Work instruction: Copy the records below in full and leave every image out of the copy.

Material for this exercise:
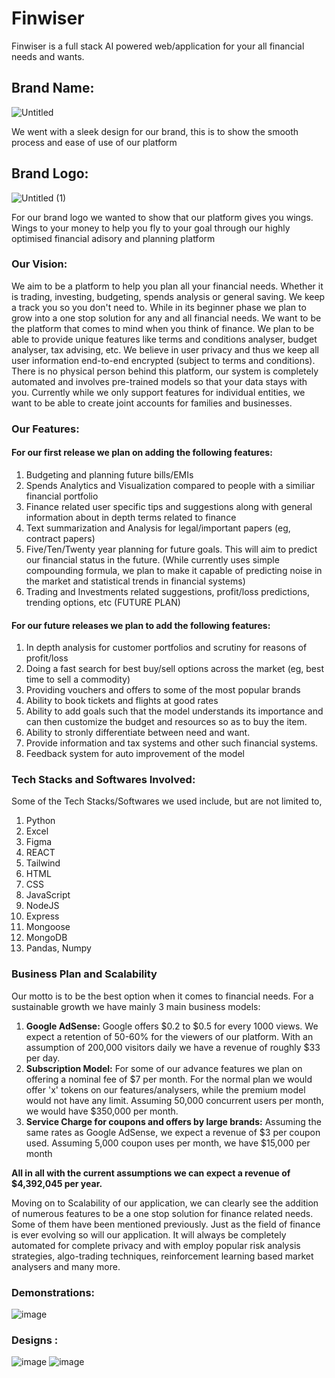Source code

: # Finwiser
Finwiser is a full stack AI powered web/application for your all financial needs and wants. 

## Brand Name: 
![Untitled](https://github.com/shrey7ansh07/finwiser/assets/72234861/dfc0d4bb-6d3b-416e-87dd-d403cc1a64b5)

We went with a sleek design for our brand, this is to show the smooth process and ease of use of our platform

## Brand Logo: 
![Untitled (1)](https://github.com/shrey7ansh07/finwiser/assets/72234861/1885382b-c4fe-485b-afc0-6cae5c108ac2)

For our brand logo we wanted to show that our platform gives you wings. Wings to your money to help you fly to your goal through our highly optimised financial adisory and planning platform

### Our Vision:
We aim to be a platform to help you plan all your financial needs. Whether it is trading, investing, budgeting, spends analysis or general saving. We keep a track you so you don't need to. While in its beginner phase we plan to grow into a one stop solution for any and all financial needs. We want to be the platform that comes to mind when you think of finance. We plan to be able to provide unique features like terms and conditions analyser, budget analyser, tax advising, etc. We believe in user privacy and thus we keep all user information end-to-end encrypted (subject to terms and conditions). There is no physical person behind this platform, our system is completely automated and involves pre-trained models so that your data stays with you. Currently while we only support features for individual entities, we want to be able to create joint accounts for families and businesses. 

### Our Features:
#### For our first release we plan on adding the following features:
1. Budgeting and planning future bills/EMIs
2. Spends Analytics and Visualization compared to people with a similiar financial portfolio
3. Finance related user specific tips and suggestions along with general information about in depth terms related to finance
4. Text summarization and Analysis for legal/important papers (eg, contract papers)
5. Five/Ten/Twenty year planning for future goals. This will aim to predict our financial status in the future. (While currently uses simple compounding formula, we plan to make it capable of predicting noise in the market and statistical trends in financial systems)
6. Trading and Investments related suggestions, profit/loss predictions, trending options, etc (FUTURE PLAN)

#### For our future releases we plan to add the following features:
1. In depth analysis for customer portfolios and scrutiny for reasons of profit/loss
2. Doing a fast search for best buy/sell options across the market (eg, best time to sell a commodity)
3. Providing vouchers and offers to some of the most popular brands
4. Ability to book tickets and flights at good rates
5. Ability to add goals such that the model understands its importance and can then customize the budget and resources so as to buy the item.
6. Ability to stronly differentiate between need and want.
7. Provide information and tax systems and other such financial systems.
8. Feedback system for auto improvement of the model

### Tech Stacks and Softwares Involved:
Some of the Tech Stacks/Softwares we used include, but are not limited to,
1. Python
2. Excel
3. Figma
4. REACT
5. Tailwind
6. HTML
7. CSS
8. JavaScript
9. NodeJS
10. Express
11. Mongoose
12. MongoDB
13. Pandas, Numpy

### Business Plan and Scalability
Our motto is to be the best option when it comes to financial needs. For a sustainable growth we have mainly 3 main business models:
1. **Google AdSense:** Google offers $0.2 to $0.5 for every 1000 views. We expect a retention of 50-60% for the viewers of our platform. With an assumption of 200,000 visitors daily we have a revenue of roughly $33 per day.
2. **Subscription Model:** For some of our advance features we plan on offering a nominal fee of $7 per month. For the normal plan we would offer 'x' tokens on our features/analysers, while the premium model would not have any limit. Assuming 50,000 concurrent users per month, we would have $350,000 per month.
3. **Service Charge for coupons and offers by large brands:** Assuming the same rates as Google AdSense, we expect a revenue of $3 per coupon used. Assuming 5,000 coupon uses per month, we have $15,000 per month

**All in all with the current assumptions we can expect a revenue of $4,392,045 per year.**

Moving on to Scalability of our application, we can clearly see the addition of numerous features to be a one stop solution for finance related needs. Some of them have been mentioned previously. Just as the field of finance is ever evolving so will our application. It will always be completely automated for complete privacy and with employ popular risk analysis strategies, algo-trading techniques, reinforcement learning based market analysers and many more.
    
### Demonstrations:

![image](https://github.com/shrey7ansh07/finwiser/assets/72234861/2097e1a9-7698-47ae-81ce-f0a5de8ff90a)

### Designs : 
![image](https://github.com/shrey7ansh07/finwiser/assets/120119574/b3319d79-b7fa-4bbe-8cf8-19b15e518d9b)
![image](https://github.com/shrey7ansh07/finwiser/assets/120119574/9a2bf683-1be7-4bca-8056-53dc94e80562)


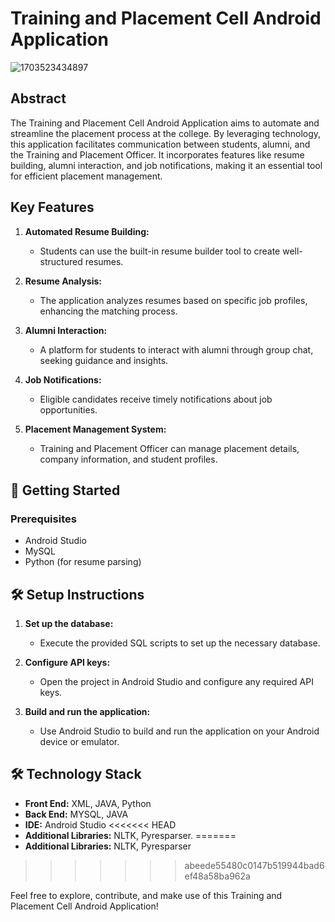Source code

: # Training and Placement Cell Android Application
![1703523434897](https://github.com/MateChaitanya/Training-and-PlacementCell-Android-Application/assets/99747639/b3b975bf-72d3-4bee-a99e-86cf58e88015)


## Abstract

The Training and Placement Cell Android Application aims to automate and streamline the placement process at the college. By leveraging technology, this application facilitates communication between students, alumni, and the Training and Placement Officer. It incorporates features like resume building, alumni interaction, and job notifications, making it an essential tool for efficient placement management.

## Key Features

1. **Automated Resume Building:**
   - Students can use the built-in resume builder tool to create well-structured resumes.

2. **Resume Analysis:**
   - The application analyzes resumes based on specific job profiles, enhancing the matching process.

3. **Alumni Interaction:**
   - A platform for students to interact with alumni through group chat, seeking guidance and insights.

4. **Job Notifications:**
   - Eligible candidates receive timely notifications about job opportunities.

5. **Placement Management System:**
   - Training and Placement Officer can manage placement details, company information, and student profiles.

## 🚀 Getting Started

### Prerequisites

- Android Studio
- MySQL
- Python (for resume parsing)

## 🛠️ Setup Instructions

1. **Set up the database:**
   - Execute the provided SQL scripts to set up the necessary database.

2. **Configure API keys:**
   - Open the project in Android Studio and configure any required API keys.

3. **Build and run the application:**
   - Use Android Studio to build and run the application on your Android device or emulator.

## 🛠️ Technology Stack

- **Front End:** XML, JAVA, Python
- **Back End:** MYSQL, JAVA
- **IDE:** Android Studio
<<<<<<< HEAD
- **Additional Libraries:** NLTK, Pyresparser.
=======
- **Additional Libraries:** NLTK, Pyresparser
>>>>>>> abeede55480c0147b519944bad6ef48a58ba962a

Feel free to explore, contribute, and make use of this Training and Placement Cell Android Application!
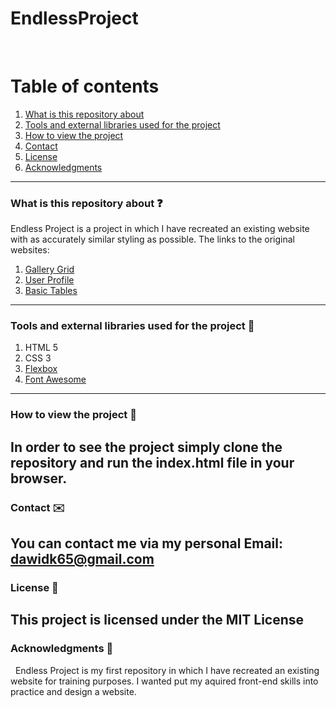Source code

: # EndlessProject
&nbsp;

# Table of contents
1. [What is this repository about](#introduction)
2. [Tools and external libraries used for the project](#tools)
3. [How to view the project](#installation)
4. [Contact](#Contact)
5. [License](#License)
6. [Acknowledgments](#Acknowledgments)
&nbsp;
---

### What is this repository about ❓

Endless Project is a project in which I have recreated an existing website with as accurately similar styling as possible. The links to the original websites:
1. [Gallery Grid](http://react.pixelstrap.com/endless/gallery/imageGallery#javascript)
2. [User Profile](http://react.pixelstrap.com/endless/users/userProfile#javascript)
3. [Basic Tables](http://react.pixelstrap.com/endless/table/basic#javascript)
&nbsp;
---

### Tools and external libraries used for the project 🔧
1. HTML 5
2. CSS 3
3. [Flexbox](https://css-tricks.com/snippets/css/a-guide-to-flexbox/)
4. [Font Awesome](https://fontawesome.com/)
&nbsp;
---

### How to view the project 📀

In order to see the project simply clone the repository and run the index.html file in your browser.
&nbsp;
---

### Contact ✉️

You can contact me via my personal Email: dawidk65@gmail.com
&nbsp;
---

### License 📃

This project is licensed under the MIT License
&nbsp;
---

### Acknowledgments 📓
&nbsp;
Endless Project is my first repository in which I have recreated an existing website for training purposes. I wanted put my aquired front-end skills into practice and design a website.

Task output:
Source code

: # Finwiser
Finwiser is a full stack AI powered web/application for your all financial needs and wants. 

## Brand Name: 
![Untitled](https://github.com/shrey7ansh07/finwiser/assets/72234861/dfc0d4bb-6d3b-416e-87dd-d403cc1a64b5)

We went with a sleek design for our brand, this is to show the smooth process and ease of use of our platform

## Brand Logo: 
![Untitled (1)](https://github.com/shrey7ansh07/finwiser/assets/72234861/1885382b-c4fe-485b-afc0-6cae5c108ac2)

For our brand logo we wanted to show that our platform gives you wings. Wings to your money to help you fly to your goal through our highly optimised financial adisory and planning platform

### Our Vision:
We aim to be a platform to help you plan all your financial needs. Whether it is trading, investing, budgeting, spends analysis or general saving. We keep a track you so you don't need to. While in its beginner phase we plan to grow into a one stop solution for any and all financial needs. We want to be the platform that comes to mind when you think of finance. We plan to be able to provide unique features like terms and conditions analyser, budget analyser, tax advising, etc. We believe in user privacy and thus we keep all user information end-to-end encrypted (subject to terms and conditions). There is no physical person behind this platform, our system is completely automated and involves pre-trained models so that your data stays with you. Currently while we only support features for individual entities, we want to be able to create joint accounts for families and businesses. 

### Our Features:
#### For our first release we plan on adding the following features:
1. Budgeting and planning future bills/EMIs
2. Spends Analytics and Visualization compared to people with a similiar financial portfolio
3. Finance related user specific tips and suggestions along with general information about in depth terms related to finance
4. Text summarization and Analysis for legal/important papers (eg, contract papers)
5. Five/Ten/Twenty year planning for future goals. This will aim to predict our financial status in the future. (While currently uses simple compounding formula, we plan to make it capable of predicting noise in the market and statistical trends in financial systems)
6. Trading and Investments related suggestions, profit/loss predictions, trending options, etc (FUTURE PLAN)

#### For our future releases we plan to add the following features:
1. In depth analysis for customer portfolios and scrutiny for reasons of profit/loss
2. Doing a fast search for best buy/sell options across the market (eg, best time to sell a commodity)
3. Providing vouchers and offers to some of the most popular brands
4. Ability to book tickets and flights at good rates
5. Ability to add goals such that the model understands its importance and can then customize the budget and resources so as to buy the item.
6. Ability to stronly differentiate between need and want.
7. Provide information and tax systems and other such financial systems.
8. Feedback system for auto improvement of the model

### Tech Stacks and Softwares Involved:
Some of the Tech Stacks/Softwares we used include, but are not limited to,
1. Python
2. Excel
3. Figma
4. REACT
5. Tailwind
6. HTML
7. CSS
8. JavaScript
9. NodeJS
10. Express
11. Mongoose
12. MongoDB
13. Pandas, Numpy

### Business Plan and Scalability
Our motto is to be the best option when it comes to financial needs. For a sustainable growth we have mainly 3 main business models:
1. **Google AdSense:** Google offers $0.2 to $0.5 for every 1000 views. We expect a retention of 50-60% for the viewers of our platform. With an assumption of 200,000 visitors daily we have a revenue of roughly $33 per day.
2. **Subscription Model:** For some of our advance features we plan on offering a nominal fee of $7 per month. For the normal plan we would offer 'x' tokens on our features/analysers, while the premium model would not have any limit. Assuming 50,000 concurrent users per month, we would have $350,000 per month.
3. **Service Charge for coupons and offers by large brands:** Assuming the same rates as Google AdSense, we expect a revenue of $3 per coupon used. Assuming 5,000 coupon uses per month, we have $15,000 per month

**All in all with the current assumptions we can expect a revenue of $4,392,045 per year.**

Moving on to Scalability of our application, we can clearly see the addition of numerous features to be a one stop solution for finance related needs. Some of them have been mentioned previously. Just as the field of finance is ever evolving so will our application. It will always be completely automated for complete privacy and with employ popular risk analysis strategies, algo-trading techniques, reinforcement learning based market analysers and many more.
    
### Demonstrations:

![image](https://github.com/shrey7ansh07/finwiser/assets/72234861/2097e1a9-7698-47ae-81ce-f0a5de8ff90a)

### Designs : 
![image](https://github.com/shrey7ansh07/finwiser/assets/120119574/b3319d79-b7fa-4bbe-8cf8-19b15e518d9b)
![image](https://github.com/shrey7ansh07/finwiser/assets/120119574/9a2bf683-1be7-4bca-8056-53dc94e80562)


Source code

: # Training and Placement Cell Android Application
![1703523434897](https://github.com/MateChaitanya/Training-and-PlacementCell-Android-Application/assets/99747639/b3b975bf-72d3-4bee-a99e-86cf58e88015)


## Abstract

The Training and Placement Cell Android Application aims to automate and streamline the placement process at the college. By leveraging technology, this application facilitates communication between students, alumni, and the Training and Placement Officer. It incorporates features like resume building, alumni interaction, and job notifications, making it an essential tool for efficient placement management.

## Key Features

1. **Automated Resume Building:**
   - Students can use the built-in resume builder tool to create well-structured resumes.

2. **Resume Analysis:**
   - The application analyzes resumes based on specific job profiles, enhancing the matching process.

3. **Alumni Interaction:**
   - A platform for students to interact with alumni through group chat, seeking guidance and insights.

4. **Job Notifications:**
   - Eligible candidates receive timely notifications about job opportunities.

5. **Placement Management System:**
   - Training and Placement Officer can manage placement details, company information, and student profiles.

## 🚀 Getting Started

### Prerequisites

- Android Studio
- MySQL
- Python (for resume parsing)

## 🛠️ Setup Instructions

1. **Set up the database:**
   - Execute the provided SQL scripts to set up the necessary database.

2. **Configure API keys:**
   - Open the project in Android Studio and configure any required API keys.

3. **Build and run the application:**
   - Use Android Studio to build and run the application on your Android device or emulator.

## 🛠️ Technology Stack

- **Front End:** XML, JAVA, Python
- **Back End:** MYSQL, JAVA
- **IDE:** Android Studio
<<<<<<< HEAD
- **Additional Libraries:** NLTK, Pyresparser.
=======
- **Additional Libraries:** NLTK, Pyresparser
>>>>>>> abeede55480c0147b519944bad6ef48a58ba962a

Feel free to explore, contribute, and make use of this Training and Placement Cell Android Application!
Source code

: # EndlessProject
&nbsp;

# Table of contents
1. [What is this repository about](#introduction)
2. [Tools and external libraries used for the project](#tools)
3. [How to view the project](#installation)
4. [Contact](#Contact)
5. [License](#License)
6. [Acknowledgments](#Acknowledgments)
&nbsp;
---

### What is this repository about ❓

Endless Project is a project in which I have recreated an existing website with as accurately similar styling as possible. The links to the original websites:
1. [Gallery Grid](http://react.pixelstrap.com/endless/gallery/imageGallery#javascript)
2. [User Profile](http://react.pixelstrap.com/endless/users/userProfile#javascript)
3. [Basic Tables](http://react.pixelstrap.com/endless/table/basic#javascript)
&nbsp;
---

### Tools and external libraries used for the project 🔧
1. HTML 5
2. CSS 3
3. [Flexbox](https://css-tricks.com/snippets/css/a-guide-to-flexbox/)
4. [Font Awesome](https://fontawesome.com/)
&nbsp;
---

### How to view the project 📀

In order to see the project simply clone the repository and run the index.html file in your browser.
&nbsp;
---

### Contact ✉️

You can contact me via my personal Email: dawidk65@gmail.com
&nbsp;
---

### License 📃

This project is licensed under the MIT License
&nbsp;
---

### Acknowledgments 📓
&nbsp;
Endless Project is my first repository in which I have recreated an existing website for training purposes. I wanted put my aquired front-end skills into practice and design a website.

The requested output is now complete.